Task description: Would you please output, word for word, the span of the listing below that opens on the line containing "- Make Project Screenshots (1 hour)" and closes on the line containing "- all images must be the same size"? Include both ends and nothing more.

※ ※ ※

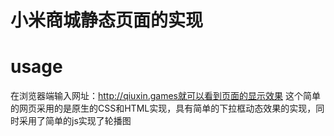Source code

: 小米商城静态页面的实现
==
usage
==
在浏览器端输入网址：http://qiuxin.games就可以看到页面的显示效果
这个简单的网页采用的是原生的CSS和HTML实现，具有简单的下拉框动态效果的实现，同时采用了简单的js实现了轮播图
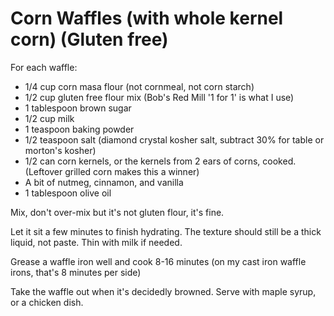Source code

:# Corn Waffles (with whole kernel corn) (Gluten free)

For each waffle:

- 1/4 cup corn masa flour (not cornmeal, not corn starch)
- 1/2 cup gluten free flour mix (Bob's Red Mill '1 for 1' is what I use)
- 1 tablespoon brown sugar
- 1/2 cup milk
- 1 teaspoon baking powder
- 1/2 teaspoon salt (diamond crystal kosher salt, subtract 30% for table or morton's kosher)
- 1/2 can corn kernels, or the kernels from 2 ears of corns, cooked. (Leftover grilled corn makes this a winner)
- A bit of nutmeg, cinnamon, and vanilla
- 1 tablespoon olive oil

Mix, don't over-mix but it's not gluten flour, it's fine.

Let it sit a few minutes to finish hydrating. The texture should still be a thick liquid, not paste. Thin with milk if needed.

Grease a waffle iron well and cook 8-16 minutes (on my cast iron waffle irons, that's 8 minutes per side)

Take the waffle out when it's decidedly browned. Serve with maple syrup, or a chicken dish.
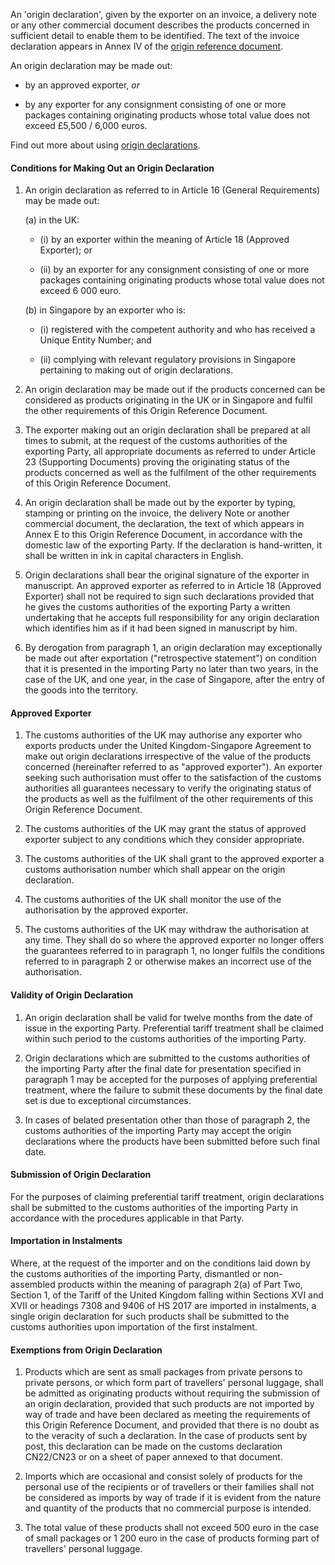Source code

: An 'origin declaration', given by the exporter on an invoice, a delivery note or any other commercial document describes the products concerned in sufficient detail to enable them to be identified. The text of the invoice declaration appears in Annex IV of the [origin reference document](ord).

An origin declaration may be made out:

- by an approved exporter, _or_

- by any exporter for any consignment consisting of one or more packages containing originating products whose total value does not exceed £5,500 / 6,000 euros.

Find out more about using [origin declarations](https://www.gov.uk/guidance/get-proof-of-origin-for-your-goods#origin-declaration).

#### Conditions for Making Out an Origin Declaration
1. An origin declaration as referred to in Article 16 (General Requirements) may be made out:

    (a) in the UK:

    - (i) by an exporter within the meaning of Article 18 (Approved Exporter); or

    - (ii) by an exporter for any consignment consisting of one or more packages containing originating products whose total value does not exceed 6 000 euro.

    (b) in Singapore by an exporter who is:

    - (i) registered with the competent authority and who has received a Unique Entity Number; and

    - (ii) complying with relevant regulatory provisions in Singapore pertaining to making out of origin declarations.

2. An origin declaration may be made out if the products concerned can be considered as products originating in the UK or in Singapore and fulfil the other requirements of this Origin Reference Document.

3. The exporter making out an origin declaration shall be prepared at all times to submit, at the request of the customs authorities of the exporting Party, all appropriate documents as referred to under Article 23 (Supporting Documents) proving the originating status of the products concerned as well as the fulfilment of the other requirements of this Origin Reference Document.

4. An origin declaration shall be made out by the exporter by typing, stamping or printing on the invoice, the delivery Note or another commercial document, the declaration, the text of which appears in Annex E to this Origin Reference Document, in accordance with the domestic law of the exporting Party. If the declaration is hand-written, it shall be written in ink in capital characters in English.

5. Origin declarations shall bear the original signature of the exporter in manuscript. An approved exporter as referred to in Article 18 (Approved Exporter) shall not be required to sign such declarations provided that he gives the customs authorities of the exporting Party a written undertaking that he accepts full responsibility for any origin declaration which identifies him as if it had been signed in manuscript by him.

6. By derogation from paragraph 1, an origin declaration may exceptionally be made out after exportation ("retrospective statement") on condition that it is presented in the importing Party no later than two years, in the case of the UK, and one year, in the case of Singapore, after the entry of the goods into the territory.

#### Approved Exporter

1. The customs authorities of the UK may authorise any exporter who exports products under the United Kingdom-Singapore Agreement to make out origin declarations irrespective of the value of the products concerned (hereinafter referred to as "approved exporter"). An exporter seeking such authorisation must offer to the satisfaction of the customs authorities all guarantees necessary to verify the originating status of the products as well as the fulfilment of the other requirements of this Origin Reference Document.

2. The customs authorities of the UK may grant the status of approved exporter subject to any conditions which they consider appropriate.

3. The customs authorities of the UK shall grant to the approved exporter a customs authorisation number which shall appear on the origin declaration.

4. The customs authorities of the UK shall monitor the use of the authorisation by the approved exporter.

5. The customs authorities of the UK may withdraw the authorisation at any time. They shall do so where the approved exporter no longer offers the guarantees referred to in paragraph 1, no longer fulfils the conditions referred to in paragraph 2 or otherwise makes an incorrect use of the authorisation.

#### Validity of Origin Declaration

1. An origin declaration shall be valid for twelve months from the date of issue in the exporting Party. Preferential tariff treatment shall be claimed within such period to the customs authorities of the importing Party.

2. Origin declarations which are submitted to the customs authorities of the importing Party after the final date for presentation specified in paragraph 1 may be accepted for the purposes of applying preferential treatment, where the failure to submit these documents by the final date set is due to exceptional circumstances.

3. In cases of belated presentation other than those of paragraph 2, the customs authorities of the importing Party may accept the origin declarations where the products have been submitted before such final date.

#### Submission of Origin Declaration

For the purposes of claiming preferential tariff treatment, origin declarations shall be submitted to the customs authorities of the importing Party in accordance with the procedures applicable in that Party.

#### Importation in Instalments

Where, at the request of the importer and on the conditions laid down by the customs authorities of the importing Party, dismantled or non-assembled products within the meaning of paragraph 2(a) of Part Two, Section 1, of the Tariff of the United Kingdom falling within Sections XVI and XVII or headings 7308 and 9406 of HS 2017 are imported in instalments, a single origin declaration for such products shall be submitted to the customs authorities upon importation of the first instalment.

#### Exemptions from Origin Declaration

1. Products which are sent as small packages from private persons to private persons, or which form part of travellers' personal luggage, shall be admitted as originating products without requiring the submission of an origin declaration, provided that such products are not imported by way of trade and have been declared as meeting the requirements of this Origin Reference Document, and provided that there is no doubt as to the veracity of such a declaration. In the case of products sent by post, this declaration can be made on the customs declaration CN22/CN23 or on a sheet of paper annexed to that document.

2. Imports which are occasional and consist solely of products for the personal use of the recipients or of travellers or their families shall not be considered as imports by way of trade if it is evident from the nature and quantity of the products that no commercial purpose is intended.

3. The total value of these products shall not exceed 500 euro in the case of small packages or 1 200 euro in the case of products forming part of travellers' personal luggage.
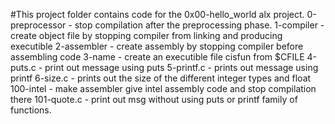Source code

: #This project folder contains code for the 0x00-hello_world alx project.
0-preprocessor - stop compilation after the preprocessing phase.
1-compiler - create object file by stopping compiler from linking and producing executible
2-assembler - create assembly by stopping compiler before assembling code
3-name - create an executible file cisfun from $CFILE
4-puts.c - print out message using puts
5-printf.c - prints out message using printf
6-size.c - prints out the size of the different integer types and float
100-intel - make assembler give intel assembly code and stop compilation there
101-quote.c - print out msg without using puts or printf family of functions.
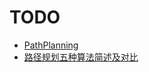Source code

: 

# TODO

* [PathPlanning](https://github.com/zhm-real/PathPlanning)
* [路径规划五种算法简述及对比](https://zhuanlan.zhihu.com/p/124232080)
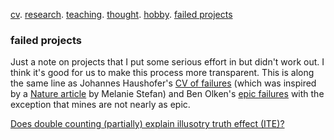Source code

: [cv](./cv.html). [research](./research.md). [teaching](./teaching.md). [thought](./thought.md). [hobby](./hobby.md). [failed projects](./failed.md)

### failed projects 

Just a note on projects that I put some serious effort in but didn't work out. I think it's good for us to make this process more transparent. This is along the same line as Johannes Haushofer's [CV of failures](https://www.princeton.edu/~joha/Johannes_Haushofer_CV_of_Failures.pdf) (which was inspired by a [Nature article](https://www.nature.com/naturejobs/science/articles/10.1038/nj7322-467a) by Melanie Stefan) and Ben Olken's [epic failures](https://economics.mit.edu/files/18768) with the exception that mines are not nearly as epic.

<ins>Does double counting (partially) explain illusotry truth effect (ITE)?</ins>
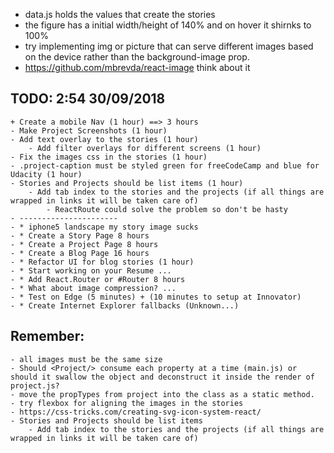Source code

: * data.js holds the values that create the stories
* the figure has a initial width/height of 140% and on hover it shirnks to 100% 
* try implementing img or picture that can serve different images based on the device rather than the background-image prop.
* https://github.com/mbrevda/react-image think about it

## TODO: 2:54 30/09/2018
    + Create a mobile Nav (1 hour) ==> 3 hours
    - Make Project Screenshots (1 hour)
    - Add text overlay to the stories (1 hour)
        - Add filter overlays for different screens (1 hour)
    - Fix the images css in the stories (1 hour)
    - .project-caption must be styled green for freeCodeCamp and blue for Udacity (1 hour)
    - Stories and Projects should be list items (1 hour)
        - Add tab index to the stories and the projects (if all things are wrapped in links it will be taken care of)
            - ReactRoute could solve the problem so don't be hasty
    - ----------------------
    - * iphone5 landscape my story image sucks
    - * Create a Story Page 8 hours
    - * Create a Project Page 8 hours
    - * Create a Blog Page 16 hours
    - * Refactor UI for blog stories (1 hour)
    - * Start working on your Resume ...
    - * Add React.Router or #Router 8 hours
    - * What about image compression? ...
    - * Test on Edge (5 minutes) + (10 minutes to setup at Innovator)
    - * Create Internet Explorer fallbacks (Unknown...)

## Remember:
    - all images must be the same size
    - Should <Project/> consume each property at a time (main.js) or should it swallow the object and deconstruct it inside the render of project.js?
    - move the propTypes from project into the class as a static method.
    - try flexbox for aligning the images in the stories
    - https://css-tricks.com/creating-svg-icon-system-react/
    - Stories and Projects should be list items
        - Add tab index to the stories and the projects (if all things are wrapped in links it will be taken care of)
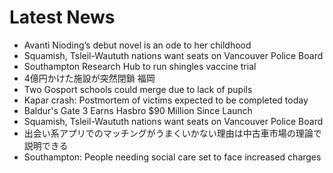 # Latest News
-  Avanti Nioding’s debut novel is an ode to her childhood
-  Squamish, Tsleil-Waututh nations want seats on Vancouver Police Board
-  Southampton Research Hub to run shingles vaccine trial
-  4億円かけた施設が突然閉鎖 福岡
-  Two Gosport schools could merge due to lack of pupils
-  Kapar crash: Postmortem of victims expected to be completed today
-  Baldur's Gate 3 Earns Hasbro $90 Million Since Launch
-  Squamish, Tsleil-Waututh nations want seats on Vancouver Police Board
-  出会い系アプリでのマッチングがうまくいかない理由は中古車市場の理論で説明できる
-  Southampton: People needing social care set to face increased charges
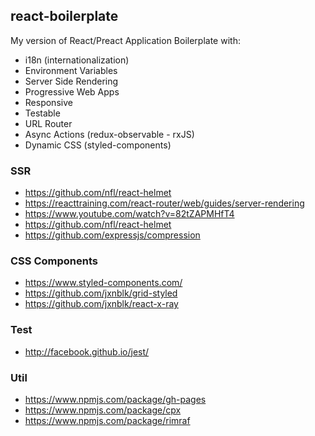 ## react-boilerplate
My version of React/Preact Application Boilerplate with:
- i18n (internationalization)
- Environment Variables 
- Server Side Rendering
- Progressive Web Apps
- Responsive 
- Testable 
- URL Router 
- Async Actions (redux-observable - rxJS)
- Dynamic CSS (styled-components)

### SSR
- https://github.com/nfl/react-helmet
- https://reacttraining.com/react-router/web/guides/server-rendering
- https://www.youtube.com/watch?v=82tZAPMHfT4
- https://github.com/nfl/react-helmet
- https://github.com/expressjs/compression

### CSS Components
- https://www.styled-components.com/
- https://github.com/jxnblk/grid-styled
- https://github.com/jxnblk/react-x-ray

### Test
- http://facebook.github.io/jest/

### Util
- https://www.npmjs.com/package/gh-pages
- https://www.npmjs.com/package/cpx
- https://www.npmjs.com/package/rimraf
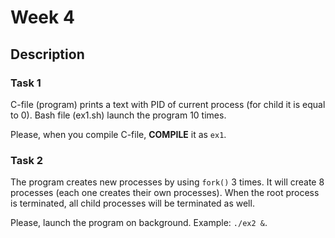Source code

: # Week 4

## Description

### Task 1

C-file (program) prints a text with PID of current process (for child it is equal to 0).
Bash file (ex1.sh) launch the program 10 times.

Please, when you compile C-file, **COMPILE** it as `ex1`.

### Task 2

The program creates new processes by using `fork()` 3 times.
It will create 8 processes (each one creates their own processes).
When the root process is terminated, all child processes will be terminated as well.

Please, launch the program on background.
Example: `./ex2 &`.
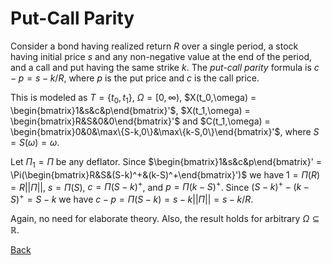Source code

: # Put-Call Parity

Consider a bond having realized return $R$ over a single period,
a stock having initial price $s$ and any non-negative value at
the end of the period, and a call and put having the same strike $k$.
The _put-call parity_ formula is $c - p = s - k/R$, where $p$ is
the put price and $c$ is the call price.

This is modeled as $T = \{t_0,t_1\}$, $\Omega =
[0,\infty)$, $X(t_0,\omega)
= \begin{bmatrix}1&s&c&p\end{bmatrix}'$, $X(t_1,\omega)
= \begin{bmatrix}R&S&0&0\end{bmatrix}'$ and $C(t_1,\omega)
= \begin{bmatrix}0&0&\max\{S-k,0\}&\max\{k-S,0\}\end{bmatrix}'$,
where $S = S(\omega) = \omega$.

Let $\Pi_1 = \Pi$ be any deflator. Since
$\begin{bmatrix}1&s&c&p\end{bmatrix}' =
\Pi(\begin{bmatrix}R&S&(S-k)^+&(k-S)^+\end{bmatrix}')$
we have $1 = \Pi(R) = R||\Pi||$, $s = \Pi(S)$,
$c = \Pi(S-k)^+$, and $p = \Pi(k-S)^+$. Since
$(S-k)^+ - (k - S)^+ = S - k$ we have
$c - p = \Pi(S - k) = s - k||\Pi|| = s - k/R$.

Again, no need for elaborate theory. Also, the result holds for
arbitrary $\Omega\subseteq\mathbb{R}$.

[Back](xva.html#examples)
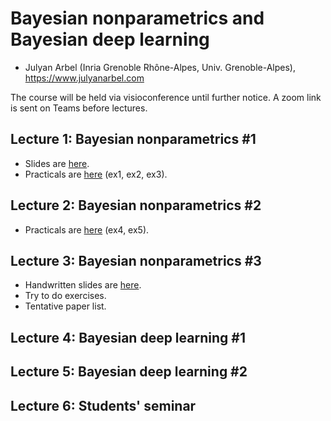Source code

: # Bayesian nonparametrics and Bayesian deep learning
* Julyan Arbel (Inria Grenoble Rhône-Alpes, Univ. Grenoble-Alpes), https://www.julyanarbel.com

The course will be held via visioconference until further notice. A zoom link is sent on Teams before lectures.

## Lecture 1: Bayesian nonparametrics #1
* Slides are [here](https://github.com/jarbel/BNP-MASH/tree/master/slides/lecture-1-2).
* Practicals are [here](https://github.com/jarbel/BNP-MASH/tree/master/practicals) (ex1, ex2, ex3).

## Lecture 2: Bayesian nonparametrics #2
* Practicals are [here](https://github.com/jarbel/BNP-MASH/tree/master/practicals) (ex4, ex5).

## Lecture 3: Bayesian nonparametrics #3
* Handwritten slides are [here](https://github.com/jarbel/BNP-MASH/tree/master/slides/lecture-3).
* Try to do exercises.
* Tentative paper list.

## Lecture 4: Bayesian deep learning #1

## Lecture 5: Bayesian deep learning #2

## Lecture 6: Students' seminar
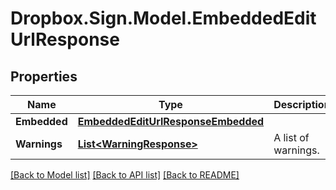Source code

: # Dropbox.Sign.Model.EmbeddedEditUrlResponse

## Properties

Name | Type | Description | Notes
------------ | ------------- | ------------- | -------------
**Embedded** | [**EmbeddedEditUrlResponseEmbedded**](EmbeddedEditUrlResponseEmbedded.md) |    | [optional] 
**Warnings** | [**List&lt;WarningResponse&gt;**](WarningResponse.md) |  A list of warnings.  | [optional] 

[[Back to Model list]](../README.md#documentation-for-models) [[Back to API list]](../README.md#documentation-for-api-endpoints) [[Back to README]](../README.md)

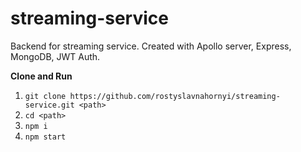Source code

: # streaming-service

Backend for streaming service. 
Created with Apollo server, Express, MongoDB, JWT Auth.

**Clone and Run**
1. `git clone https://github.com/rostyslavnahornyi/streaming-service.git <path>`
2. `cd <path>`
3. `npm i`
4. `npm start`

※ ※ ※

Solution to this task:
    - Make Project Screenshots (1 hour)
    - Add text overlay to the stories (1 hour)
        - Add filter overlays for different screens (1 hour)
    - Fix the images css in the stories (1 hour)
    - .project-caption must be styled green for freeCodeCamp and blue for Udacity (1 hour)
    - Stories and Projects should be list items (1 hour)
        - Add tab index to the stories and the projects (if all things are wrapped in links it will be taken care of)
            - ReactRoute could solve the problem so don't be hasty
    - ----------------------
    - * iphone5 landscape my story image sucks
    - * Create a Story Page 8 hours
    - * Create a Project Page 8 hours
    - * Create a Blog Page 16 hours
    - * Refactor UI for blog stories (1 hour)
    - * Start working on your Resume ...
    - * Add React.Router or #Router 8 hours
    - * What about image compression? ...
    - * Test on Edge (5 minutes) + (10 minutes to setup at Innovator)
    - * Create Internet Explorer fallbacks (Unknown...)

## Remember:
    - all images must be the same size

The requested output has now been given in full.